(Beginning of DATA SUPPLIED)

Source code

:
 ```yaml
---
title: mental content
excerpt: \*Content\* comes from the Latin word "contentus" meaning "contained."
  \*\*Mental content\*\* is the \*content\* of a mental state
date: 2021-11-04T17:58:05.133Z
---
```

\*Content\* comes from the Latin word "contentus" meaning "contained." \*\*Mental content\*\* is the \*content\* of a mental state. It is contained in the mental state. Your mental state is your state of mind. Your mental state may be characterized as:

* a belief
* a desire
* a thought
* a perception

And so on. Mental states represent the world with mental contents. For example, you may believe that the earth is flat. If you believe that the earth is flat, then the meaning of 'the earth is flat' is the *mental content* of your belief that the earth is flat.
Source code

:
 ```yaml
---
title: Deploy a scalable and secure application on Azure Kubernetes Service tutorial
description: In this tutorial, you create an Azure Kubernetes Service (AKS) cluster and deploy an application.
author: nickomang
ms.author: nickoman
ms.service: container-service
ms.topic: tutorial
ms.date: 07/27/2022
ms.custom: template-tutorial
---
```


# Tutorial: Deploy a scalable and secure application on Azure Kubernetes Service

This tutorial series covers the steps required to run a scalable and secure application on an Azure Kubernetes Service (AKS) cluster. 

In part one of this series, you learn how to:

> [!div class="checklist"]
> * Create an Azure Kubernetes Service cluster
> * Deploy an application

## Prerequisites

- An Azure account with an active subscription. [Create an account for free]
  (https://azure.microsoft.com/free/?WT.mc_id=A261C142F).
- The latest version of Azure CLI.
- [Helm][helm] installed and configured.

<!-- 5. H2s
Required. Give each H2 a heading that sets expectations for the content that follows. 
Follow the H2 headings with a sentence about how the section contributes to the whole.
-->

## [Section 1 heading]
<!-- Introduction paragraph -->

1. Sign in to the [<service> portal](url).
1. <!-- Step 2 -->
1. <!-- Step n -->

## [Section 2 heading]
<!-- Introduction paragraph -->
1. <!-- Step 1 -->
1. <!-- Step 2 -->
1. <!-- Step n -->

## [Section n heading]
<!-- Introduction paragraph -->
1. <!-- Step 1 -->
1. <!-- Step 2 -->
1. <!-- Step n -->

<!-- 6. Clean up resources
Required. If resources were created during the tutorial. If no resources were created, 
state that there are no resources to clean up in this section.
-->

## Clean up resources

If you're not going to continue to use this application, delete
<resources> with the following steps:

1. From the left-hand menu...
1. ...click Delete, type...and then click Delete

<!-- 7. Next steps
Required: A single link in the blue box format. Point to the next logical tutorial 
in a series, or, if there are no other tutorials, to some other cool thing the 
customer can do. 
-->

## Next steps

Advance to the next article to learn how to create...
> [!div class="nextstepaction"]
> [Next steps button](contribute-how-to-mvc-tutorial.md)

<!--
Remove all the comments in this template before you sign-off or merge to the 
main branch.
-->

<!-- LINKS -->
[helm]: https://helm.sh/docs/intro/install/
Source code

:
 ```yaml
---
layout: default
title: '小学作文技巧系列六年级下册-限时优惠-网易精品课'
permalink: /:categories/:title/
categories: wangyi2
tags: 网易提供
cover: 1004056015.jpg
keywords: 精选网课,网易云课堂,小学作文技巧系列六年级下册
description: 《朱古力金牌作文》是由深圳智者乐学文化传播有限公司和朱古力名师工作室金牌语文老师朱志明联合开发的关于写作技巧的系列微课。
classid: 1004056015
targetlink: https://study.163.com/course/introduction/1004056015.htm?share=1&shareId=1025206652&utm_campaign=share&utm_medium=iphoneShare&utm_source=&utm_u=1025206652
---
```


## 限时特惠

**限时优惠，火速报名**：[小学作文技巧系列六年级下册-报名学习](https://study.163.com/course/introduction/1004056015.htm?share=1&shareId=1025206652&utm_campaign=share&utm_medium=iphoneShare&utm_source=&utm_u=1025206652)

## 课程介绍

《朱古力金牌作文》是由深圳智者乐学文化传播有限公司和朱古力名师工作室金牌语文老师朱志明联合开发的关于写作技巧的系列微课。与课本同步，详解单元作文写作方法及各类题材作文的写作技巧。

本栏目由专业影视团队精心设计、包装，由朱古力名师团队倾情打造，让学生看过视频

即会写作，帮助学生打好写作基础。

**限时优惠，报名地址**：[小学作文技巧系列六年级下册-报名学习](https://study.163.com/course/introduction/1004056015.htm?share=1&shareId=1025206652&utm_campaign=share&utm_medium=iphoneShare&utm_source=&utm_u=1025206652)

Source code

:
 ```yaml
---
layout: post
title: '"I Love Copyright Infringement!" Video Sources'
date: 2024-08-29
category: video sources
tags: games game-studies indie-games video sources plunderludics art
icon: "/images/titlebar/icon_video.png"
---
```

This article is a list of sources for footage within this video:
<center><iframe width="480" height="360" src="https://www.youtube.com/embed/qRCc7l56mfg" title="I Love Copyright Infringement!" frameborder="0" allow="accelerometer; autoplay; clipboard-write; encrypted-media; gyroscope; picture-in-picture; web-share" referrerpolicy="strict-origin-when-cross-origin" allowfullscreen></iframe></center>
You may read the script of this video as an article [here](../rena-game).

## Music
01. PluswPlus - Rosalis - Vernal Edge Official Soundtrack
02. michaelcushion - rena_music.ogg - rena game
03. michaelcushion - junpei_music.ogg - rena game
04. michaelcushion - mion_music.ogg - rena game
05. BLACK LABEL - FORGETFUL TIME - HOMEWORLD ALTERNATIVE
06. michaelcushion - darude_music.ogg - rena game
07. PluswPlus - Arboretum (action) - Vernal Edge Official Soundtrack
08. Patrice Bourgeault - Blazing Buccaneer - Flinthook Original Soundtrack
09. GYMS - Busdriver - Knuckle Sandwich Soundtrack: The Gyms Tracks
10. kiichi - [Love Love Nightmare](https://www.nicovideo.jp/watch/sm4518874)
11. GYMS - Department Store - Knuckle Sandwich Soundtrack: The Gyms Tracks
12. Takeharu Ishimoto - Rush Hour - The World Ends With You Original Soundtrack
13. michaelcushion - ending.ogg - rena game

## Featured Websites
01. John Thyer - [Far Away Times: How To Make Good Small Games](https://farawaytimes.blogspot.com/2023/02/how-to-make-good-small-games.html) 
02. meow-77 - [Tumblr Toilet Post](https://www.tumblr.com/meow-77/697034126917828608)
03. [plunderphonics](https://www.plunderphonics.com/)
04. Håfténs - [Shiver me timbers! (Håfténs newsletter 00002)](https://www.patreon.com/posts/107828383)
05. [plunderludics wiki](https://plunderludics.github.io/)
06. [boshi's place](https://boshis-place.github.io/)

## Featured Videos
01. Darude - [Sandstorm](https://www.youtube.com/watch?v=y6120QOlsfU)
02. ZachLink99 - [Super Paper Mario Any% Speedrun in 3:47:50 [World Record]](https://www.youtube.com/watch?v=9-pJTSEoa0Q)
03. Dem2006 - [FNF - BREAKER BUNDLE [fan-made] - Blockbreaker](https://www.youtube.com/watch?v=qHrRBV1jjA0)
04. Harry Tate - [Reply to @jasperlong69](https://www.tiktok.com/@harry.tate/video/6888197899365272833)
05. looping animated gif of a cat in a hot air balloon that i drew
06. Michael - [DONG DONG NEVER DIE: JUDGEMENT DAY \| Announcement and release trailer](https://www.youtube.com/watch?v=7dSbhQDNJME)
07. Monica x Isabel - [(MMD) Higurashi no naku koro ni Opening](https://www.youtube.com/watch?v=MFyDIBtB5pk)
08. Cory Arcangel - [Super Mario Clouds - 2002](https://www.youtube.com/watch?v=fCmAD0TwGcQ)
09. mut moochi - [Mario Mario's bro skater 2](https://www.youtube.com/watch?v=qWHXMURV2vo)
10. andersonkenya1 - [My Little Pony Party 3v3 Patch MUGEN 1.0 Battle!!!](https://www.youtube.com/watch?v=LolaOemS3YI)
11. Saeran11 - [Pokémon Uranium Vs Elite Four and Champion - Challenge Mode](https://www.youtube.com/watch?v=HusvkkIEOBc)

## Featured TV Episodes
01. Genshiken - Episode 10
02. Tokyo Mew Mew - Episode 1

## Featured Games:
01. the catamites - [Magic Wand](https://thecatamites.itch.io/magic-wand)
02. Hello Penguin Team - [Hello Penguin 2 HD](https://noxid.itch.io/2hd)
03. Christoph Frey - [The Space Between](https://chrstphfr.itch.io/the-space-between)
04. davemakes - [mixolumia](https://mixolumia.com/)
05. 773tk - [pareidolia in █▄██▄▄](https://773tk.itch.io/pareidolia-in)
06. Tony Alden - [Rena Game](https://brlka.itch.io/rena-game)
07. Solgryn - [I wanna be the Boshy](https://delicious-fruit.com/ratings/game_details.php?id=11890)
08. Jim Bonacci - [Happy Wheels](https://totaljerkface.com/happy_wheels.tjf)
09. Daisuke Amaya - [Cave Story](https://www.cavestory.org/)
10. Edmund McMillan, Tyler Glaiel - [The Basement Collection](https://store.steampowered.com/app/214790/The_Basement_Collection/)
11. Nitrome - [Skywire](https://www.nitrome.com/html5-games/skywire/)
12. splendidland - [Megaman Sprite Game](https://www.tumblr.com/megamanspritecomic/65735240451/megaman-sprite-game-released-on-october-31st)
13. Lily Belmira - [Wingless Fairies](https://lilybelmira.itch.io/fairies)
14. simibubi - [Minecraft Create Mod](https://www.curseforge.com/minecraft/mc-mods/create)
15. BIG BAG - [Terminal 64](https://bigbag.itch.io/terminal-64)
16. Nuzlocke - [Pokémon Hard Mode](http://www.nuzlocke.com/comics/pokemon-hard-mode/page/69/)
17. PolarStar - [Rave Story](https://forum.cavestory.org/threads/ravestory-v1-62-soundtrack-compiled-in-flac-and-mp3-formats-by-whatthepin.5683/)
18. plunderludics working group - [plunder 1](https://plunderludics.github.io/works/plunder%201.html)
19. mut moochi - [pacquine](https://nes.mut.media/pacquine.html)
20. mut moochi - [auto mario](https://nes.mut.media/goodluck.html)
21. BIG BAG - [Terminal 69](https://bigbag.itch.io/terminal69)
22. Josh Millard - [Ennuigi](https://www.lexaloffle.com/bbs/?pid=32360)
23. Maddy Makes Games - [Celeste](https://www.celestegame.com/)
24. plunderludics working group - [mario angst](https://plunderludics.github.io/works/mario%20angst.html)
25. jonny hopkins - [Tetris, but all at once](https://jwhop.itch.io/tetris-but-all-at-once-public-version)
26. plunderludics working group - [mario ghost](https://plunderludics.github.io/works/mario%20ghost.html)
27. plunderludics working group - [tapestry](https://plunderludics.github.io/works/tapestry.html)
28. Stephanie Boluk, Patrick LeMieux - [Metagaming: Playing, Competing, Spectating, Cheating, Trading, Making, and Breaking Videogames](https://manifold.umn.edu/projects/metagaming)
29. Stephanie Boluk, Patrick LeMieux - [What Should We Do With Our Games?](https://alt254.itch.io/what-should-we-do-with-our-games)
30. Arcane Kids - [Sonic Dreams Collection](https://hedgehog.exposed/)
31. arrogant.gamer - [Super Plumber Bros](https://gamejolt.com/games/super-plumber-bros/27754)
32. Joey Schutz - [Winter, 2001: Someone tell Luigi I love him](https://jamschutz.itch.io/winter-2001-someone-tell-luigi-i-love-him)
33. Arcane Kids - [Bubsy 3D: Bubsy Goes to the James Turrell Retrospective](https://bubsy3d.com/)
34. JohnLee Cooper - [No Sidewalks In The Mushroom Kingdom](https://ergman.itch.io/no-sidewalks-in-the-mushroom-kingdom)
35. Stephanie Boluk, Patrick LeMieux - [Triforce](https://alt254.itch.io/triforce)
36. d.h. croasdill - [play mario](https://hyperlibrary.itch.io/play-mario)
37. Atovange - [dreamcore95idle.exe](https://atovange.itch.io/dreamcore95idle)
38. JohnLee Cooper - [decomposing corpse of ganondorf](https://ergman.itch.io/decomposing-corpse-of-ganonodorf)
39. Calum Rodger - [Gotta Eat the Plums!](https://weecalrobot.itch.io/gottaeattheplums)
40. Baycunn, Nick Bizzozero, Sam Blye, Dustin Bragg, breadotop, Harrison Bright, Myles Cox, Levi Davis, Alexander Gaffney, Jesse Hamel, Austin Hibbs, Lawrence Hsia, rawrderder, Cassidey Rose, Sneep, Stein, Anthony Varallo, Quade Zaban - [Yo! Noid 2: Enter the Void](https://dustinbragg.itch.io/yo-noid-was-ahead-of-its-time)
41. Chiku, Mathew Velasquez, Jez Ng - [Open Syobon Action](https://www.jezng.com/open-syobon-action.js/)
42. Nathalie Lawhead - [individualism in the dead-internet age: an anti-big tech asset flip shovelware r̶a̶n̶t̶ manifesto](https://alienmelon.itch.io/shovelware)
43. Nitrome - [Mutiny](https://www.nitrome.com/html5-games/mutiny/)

(End of DATA SUPPLIED)

* **EXERCISE OBJECTIVE**: Find the line with "05. looping animated" in the entries above. Retype it and each line after it, exactly, through the line with "08. Jim Bonacci", and stop there.

* **COMPLETED EXERCISE**:
05. looping animated gif of a cat in a hot air balloon that i drew
06. Michael - [DONG DONG NEVER DIE: JUDGEMENT DAY \| Announcement and release trailer](https://www.youtube.com/watch?v=7dSbhQDNJME)
07. Monica x Isabel - [(MMD) Higurashi no naku koro ni Opening](https://www.youtube.com/watch?v=MFyDIBtB5pk)
08. Cory Arcangel - [Super Mario Clouds - 2002](https://www.youtube.com/watch?v=fCmAD0TwGcQ)
09. mut moochi - [Mario Mario's bro skater 2](https://www.youtube.com/watch?v=qWHXMURV2vo)
10. andersonkenya1 - [My Little Pony Party 3v3 Patch MUGEN 1.0 Battle!!!](https://www.youtube.com/watch?v=LolaOemS3YI)
11. Saeran11 - [Pokémon Uranium Vs Elite Four and Champion - Challenge Mode](https://www.youtube.com/watch?v=HusvkkIEOBc)

## Featured TV Episodes
01. Genshiken - Episode 10
02. Tokyo Mew Mew - Episode 1

## Featured Games:
01. the catamites - [Magic Wand](https://thecatamites.itch.io/magic-wand)
02. Hello Penguin Team - [Hello Penguin 2 HD](https://noxid.itch.io/2hd)
03. Christoph Frey - [The Space Between](https://chrstphfr.itch.io/the-space-between)
04. davemakes - [mixolumia](https://mixolumia.com/)
05. 773tk - [pareidolia in █▄██▄▄](https://773tk.itch.io/pareidolia-in)
06. Tony Alden - [Rena Game](https://brlka.itch.io/rena-game)
07. Solgryn - [I wanna be the Boshy](https://delicious-fruit.com/ratings/game_details.php?id=11890)
08. Jim Bonacci - [Happy Wheels](https://totaljerkface.com/happy_wheels.tjf)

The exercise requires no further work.